▸ **Instructions to follow**: Scan the entries below. Return every line that includes "средних".

--- START ---

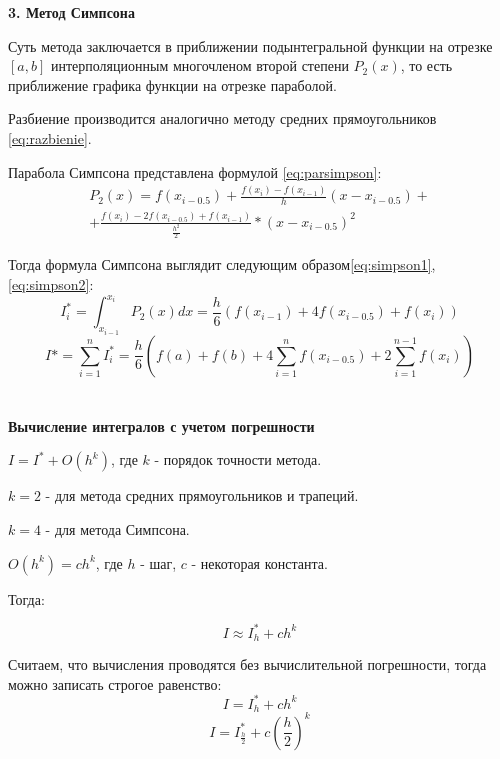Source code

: \documentclass[a4paper, 12pt]{article}   	%
\begin{document}
\textbf{3. Метод Симпсона}

Суть метода заключается в приближении подынтегральной функции на отрезке $[a, b]$
интерполяционным многочленом второй степени $P_2(x)$, то есть приближение графика функции на отрезке параболой.

Разбиение производится аналогично методу средних прямоугольников \eqref{eq:razbienie}.

Парабола Симпсона представлена формулой \eqref{eq:parsimpson}:
\begin{multline}\label{eq:parsimpson}
P_2(x) = f(x_{i-0.5}) + \frac{f(x_i) - f(x_{i-1})}{h}(x-x_{i-0.5}) + \\ 
+ \frac{f(x_i) - 2f(x_{i-0.5}) + f(x_{i-1})}{\frac{h^2}{2}}*(x-x_{i-0.5})^2
\end{multline}

Тогда формула Симпсона выглядит следующим образом\eqref{eq:simpson1}, \eqref{eq:simpson2}:
\begin{equation}\label{eq:simpson1}
I^*_i = \int_{x_{i-1}}^{x_i} P_2(x)dx = \frac{h}{6} (f(x_{i-1}) + 4 f(x_{i-0.5}) + f(x_i))
\end{equation}
\begin{equation}\label{eq:simpson2}
I* = \sum_{i=1}^{n} I^*_i = \frac{h}{6} (f(a) + f(b) + 4\sum_{i=1}^n f(x_{i-0.5}) + 2\sum_{i=1}^{n-1}f(x_i))
\end{equation}
\\\\

\textbf{Вычисление интегралов с учетом погрешности}

$I = I^* + O(h^k)$, где $k$ - порядок точности метода.

$k = 2$ - для метода средних прямоугольников и трапеций.

$k = 4$ - для метода Симпсона.

$O(h^k) = ch^k$, где $h$ - шаг, $c$ - некоторая константа.

Тогда:

\begin{equation*}
I \approx I^*_h + ch^k
\end{equation*}

Считаем, что вычисления проводятся без вычислительной погрешности, тогда можно записать строгое равенство:
\begin{equation}\label{eq:pogr1}
I = I^*_h + ch^k
\end{equation}
\begin{equation}\label{eq:pogr2}
I = I^*_\frac{h}{2} + c{(\frac{h}{2})}^k
\end{equation}
\end{document}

--- END ---

▸ **Answer below**:
Разбиение производится аналогично методу средних прямоугольников \eqref{eq:razbienie}.
$k = 2$ - для метода средних прямоугольников и трапеций.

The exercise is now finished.